This issue begins with the paper of Yoshiaki Nose, Masatoshi Fujii and Chie Hosomi titled “Equity Crowdfunding and Financial Literacy of Individual Investors in Japan”. This paper investigates the superficial aspects of equity crowdfunding (ECF) campaigns and financial practices by examining financial literacy aspects. The paper documents the lack of financial literacy hypothesis as the factor that activates ECF. This paper also searches whether sufficient information is disclosed to individual investors and these investors sufficiently utilize that information. This study reports the results of initial due diligence on ECF campaigns in Japan and valuations using the general venture capital method to bridge the gap between what is being done in entrepreneurial finance and what has been studied academically.
The issue continues with another hot topic “cryptocurrencies” in which Bayu Adi Nugroho dredges up a better portfolio optimization strategy, considering the cryptocurrencies' asymmetric volatilities. The paper entitled “Dynamic risk – based optimization on cryptocurrencies” uses dynamic parameters from Generalized AutoRegressive Conditional Heteroskedasticity (GARCH) model estimations to create a dynamic portfolio. The analysis reveals that dynamic optimization (on minimum variance and most diversified portfolio) enhanced risk-adjusted return and outperformed the benchmarks, that is, diversification across crypto assets lowers the risk. It is interesting to note that the results suggest Bitcoin is not feasible for cryptocurrencies' diversification.
Third, Pyemo Afego and Imhotep Alagidede's “What does corporate social advocacy signal? Evidence from boycott participation decisions” addresses corporate social advocacy by drawing on stakeholder and organizational identity theories to build an understanding of how a company's public stance on a social-political issue can be a salient signal of the firm's values, identity and character. Contributing to the literature on boycotts, the paper exhibits that a company's stock price gains a statistically significant abnormal return immediately following news of its support for the campaign, which suggests that market participants positively viewed the decision to join the campaign. Additionally, the findings pinpoint that market reacts positively over the short-term, as indicated by a significant but temporary increase in abnormal returns following the boycott participation announcements, and that the announcements are informationally strategic.
The following paper co-authored by Murat Işıker and Oktay Taş considers the main resources of the bonus issue in detail to measure the announcement's impact on stock return in Borsa İstanbul. The authors measure the magnitude of the event-induced return anomaly around bonus issue announcement days by conducting an event study methodology. The findings suggest that investors in Borsa Istanbul react differently (more positively) for bonus issues when internal resources are used compared to last year's net income. The authors also detect different return behaviour among internal resources sub-groups and the importance of the size of bonus issue as well. These results have some policy recommendations on bonus distribution to reduce market inefficiency such as using upper limits and examining investors transactions before the announcement.

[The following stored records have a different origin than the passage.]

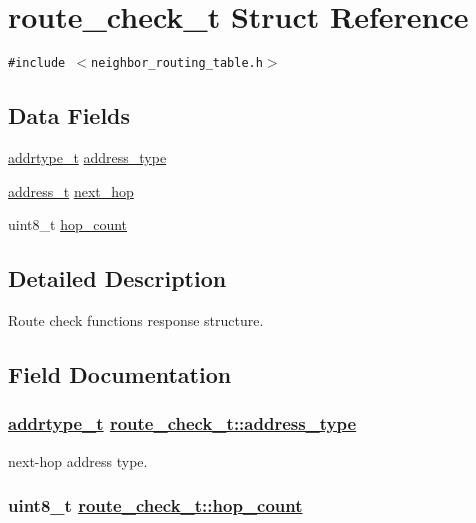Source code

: \hypertarget{structroute__check__t}{
\section{route\_\-check\_\-t Struct Reference}
\label{structroute__check__t}
}
{\tt \#include $<$neighbor\_\-routing\_\-table.h$>$}

\subsection*{Data Fields}
\begin{CompactItemize}
\item 
\hyperlink{address_8h_faf76b5591da0abd0584dec411d0551d}{addrtype\_\-t} \hyperlink{structroute__check__t_340f22861b8c93d6b975d22d5b009302}{address\_\-type}
\item 
\hyperlink{address_8h_65ce5a1faf29ab669a1d3dc6ce26c2ab}{address\_\-t} \hyperlink{structroute__check__t_9bac5aab9dc6d8ff6209bbf6b8c7a75d}{next\_\-hop}
\item 
uint8\_\-t \hyperlink{structroute__check__t_b0c86ee96d76aa0b4de637e3eea1c831}{hop\_\-count}
\end{CompactItemize}


\subsection{Detailed Description}
Route check functions response structure. 



\subsection{Field Documentation}
\hypertarget{structroute__check__t_340f22861b8c93d6b975d22d5b009302}{
\subsubsection[address\_\-type]{\setlength{\rightskip}{0pt plus 5cm}\hyperlink{address_8h_faf76b5591da0abd0584dec411d0551d}{addrtype\_\-t} \hyperlink{structroute__check__t_340f22861b8c93d6b975d22d5b009302}{route\_\-check\_\-t::address\_\-type}}}
\label{structroute__check__t_340f22861b8c93d6b975d22d5b009302}


next-hop address type. \hypertarget{structroute__check__t_b0c86ee96d76aa0b4de637e3eea1c831}{
\subsubsection[hop\_\-count]{\setlength{\rightskip}{0pt plus 5cm}uint8\_\-t \hyperlink{structroute__check__t_b0c86ee96d76aa0b4de637e3eea1c831}{route\_\-check\_\-t::hop\_\-count}}}
\label{structroute__check__t_b0c86ee96d76aa0b4de637e3eea1c831}


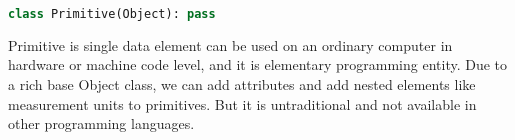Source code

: \secdown

\begin{lstlisting}[language=Python]
class Primitive(Object): pass
\end{lstlisting}

\noindent
Primitive is single data element can be used on an ordinary computer in hardware
or machine code level, and it is elementary programming entity. Due to a rich
base Object class, we can add attributes and add nested elements like
measurement units to primitives. But it is untraditional and not available in
other programming languages.

\secup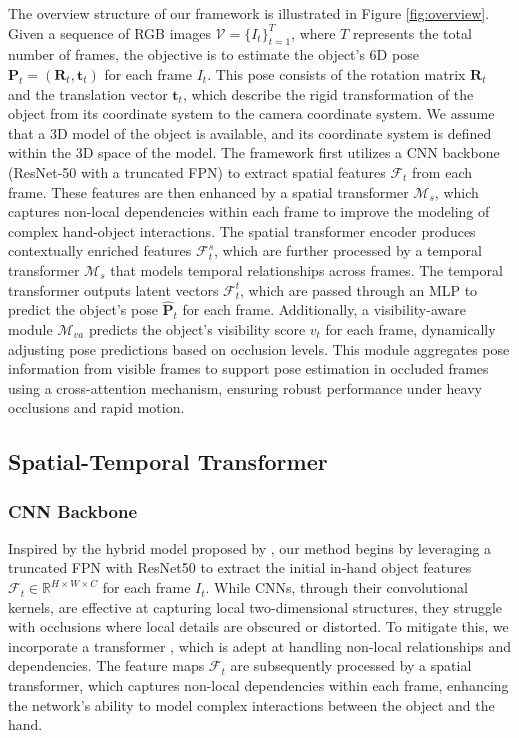 The overview structure of our framework is illustrated in Figure \ref{fig:overview}. Given a sequence of RGB images $\mathcal{V} = \lbrace I_t \rbrace_{t=1}^{T}$, where $T$ represents the total number of frames, the objective is to estimate the object's 6D pose $\mathbf{P}_t = (\mathbf{R}_t, \mathbf{t}_t)$ for each frame $I_t$. This pose consists of the rotation matrix $\mathbf{R}_t$ and the translation vector $\mathbf{t}_t$, which describe the rigid transformation of the object from its coordinate system to the camera coordinate system. We assume that a 3D model of the object is available, and its coordinate system is defined within the 3D space of the model. The framework first utilizes a CNN backbone (ResNet-50 with a truncated FPN) to extract spatial features \( \mathcal{F}_t \) from each frame. These features are then enhanced by a spatial transformer $\mathcal{M}_{s}$, which captures non-local dependencies within each frame to improve the modeling of complex hand-object interactions. The spatial transformer encoder produces contextually enriched features \( \mathcal{F}^s_t \), which are further processed by a temporal transformer $\mathcal{M}_{s}$ that models temporal relationships across frames. The temporal transformer outputs latent vectors \( \mathcal{F}^t_t \), which are passed through an MLP to predict the object's pose \( \hat{\mathbf{P}}_t \) for each frame. Additionally, a visibility-aware module $\mathcal{M}_{va}$ predicts the object's visibility score \( v_t \) for each frame, dynamically adjusting pose predictions based on occlusion levels. This module aggregates pose information from visible frames to support pose estimation in occluded frames using a cross-attention mechanism, ensuring robust performance under heavy occlusions and rapid motion.

\subsection{Spatial-Temporal Transformer}

\subsubsection{CNN Backbone}

Inspired by the hybrid model proposed by \cite{carion2020end}, our method begins by leveraging a truncated FPN \cite{lin2017feature} with ResNet50 \cite{he2016deep} to extract the initial in-hand object features $\mathcal{F}_t \in \mathbb{R}^{H \times W \times C}$ for each frame $I_t$. While CNNs, through their convolutional kernels, are effective at capturing local two-dimensional structures, they struggle with occlusions where local details are obscured or distorted. To mitigate this, we incorporate a transformer \cite{vaswani2017attention}, which is adept at handling non-local relationships and dependencies. The feature maps $\mathcal{F}_t$ are subsequently processed by a spatial transformer, which captures non-local dependencies within each frame, enhancing the network's ability to model complex interactions between the object and the hand.

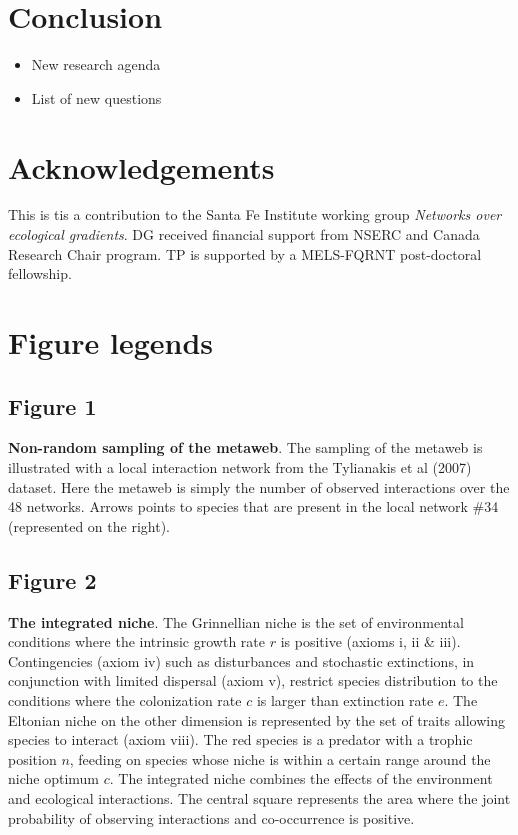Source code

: \documentclass[12pt]{article}
\begin{document}
\newpage
\section*{Conclusion}

\begin{itemize}
\item New research agenda\\

\item List of new questions \\
\end{itemize}

\newpage
\section*{Acknowledgements}
This is tis a contribution to the Santa Fe Institute working group \emph{Networks over
ecological gradients}. DG received financial support from NSERC and Canada
Research Chair program. TP is supported by a MELS-FQRNT post-doctoral
fellowship.
\newpage

\printbibliography

\newpage
\section*{Figure legends}

\subsection*{Figure 1}
\textbf{Non-random sampling of the metaweb}. The sampling of the metaweb is illustrated with a local interaction network from the Tylianakis et al (2007) dataset. Here the metaweb is simply the number of observed interactions over the 48 networks. Arrows points to species that are present in the local network \#34 (represented on the right).  

\subsection*{Figure 2}
\textbf{The integrated niche}.  The Grinnellian niche is the set of environmental conditions
where the intrinsic growth rate $r$ is positive (axioms i, ii \& iii).
Contingencies (axiom iv) such as disturbances and stochastic extinctions, in
conjunction with limited dispersal (axiom v), restrict species distribution to
the conditions where the colonization rate $c$ is larger than extinction rate
$e$. The Eltonian niche on the other dimension is represented by the set of
traits allowing species to interact (axiom viii). The red species is a predator
with a trophic position $n$, feeding on species whose niche is within a certain
range around the niche optimum $c$. The integrated niche combines the effects of
the environment and ecological interactions. The central square represents the
area where the joint probability of observing interactions and co-occurrence is
positive.
\end{document}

We conclude the issue with the paper co-authored by Petros Kalantonis, Christos Kallandranis and Marios Sotiropoulos with the title of “Leverage and Firm Performance: New Evidence on the Role of Economic Sentiment using Accounting Information”. That paper explores how the expected performance of the economy affects corporate debt decisions. By employing panel data for listed companies in Athens Stock Exchange, the paper attempted to identify which of the dominant capital structure theories better explain the relationship between profitability (via Return on Assets (ROA)) and leverage and eventually the borrowing. The findings offer evidence of patterns of pecking order behaviour and thus for the necessity of internal financing over external debt behaviour of Greek listed companies. The results also implies that proper macroeconomic conditions facilitate the access of companies to debt financing minimizing possible informational asymmetries.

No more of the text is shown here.